Activity
All that should be output is the block of lines below from the line with "Part 2 Exercise" to the line with "### Exercise 4", both included, exactly as written.

++++ Data

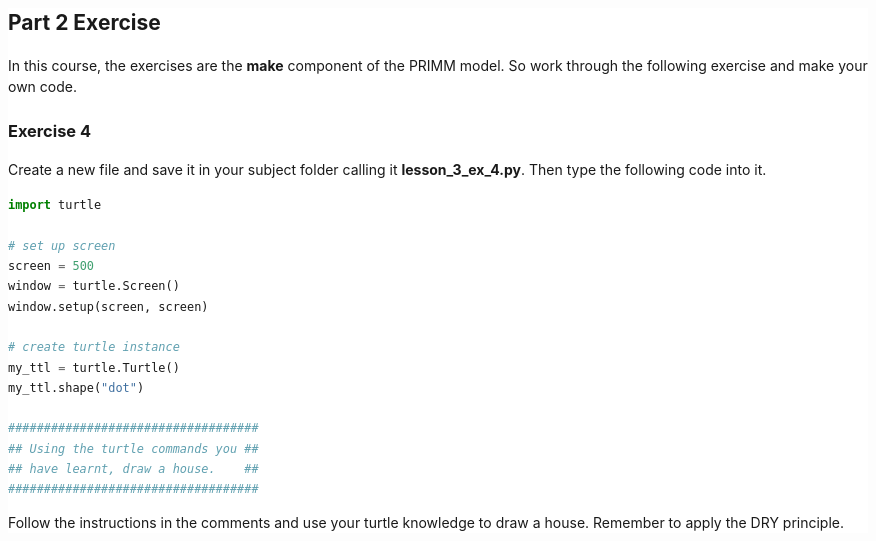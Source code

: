 ## Part 2 Exercise

In this course, the exercises are the **make** component of the PRIMM model. So work through the following exercise and make your own code.

### Exercise 4

Create a new file and save it in your subject folder calling it **lesson_3_ex_4.py**. Then type the following code into it.

```python
import turtle

# set up screen
screen = 500
window = turtle.Screen()
window.setup(screen, screen)

# create turtle instance
my_ttl = turtle.Turtle()
my_ttl.shape("dot")

###################################
## Using the turtle commands you ##
## have learnt, draw a house.    ##
###################################
```

Follow the instructions in the comments and use your turtle knowledge to draw a house. Remember to apply the DRY principle.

++++++++

Your solution
: ## Part 2 Exercise

In this course, the exercises are the **make** component of the PRIMM model. So work through the following exercise and make your own code.

### Exercise 4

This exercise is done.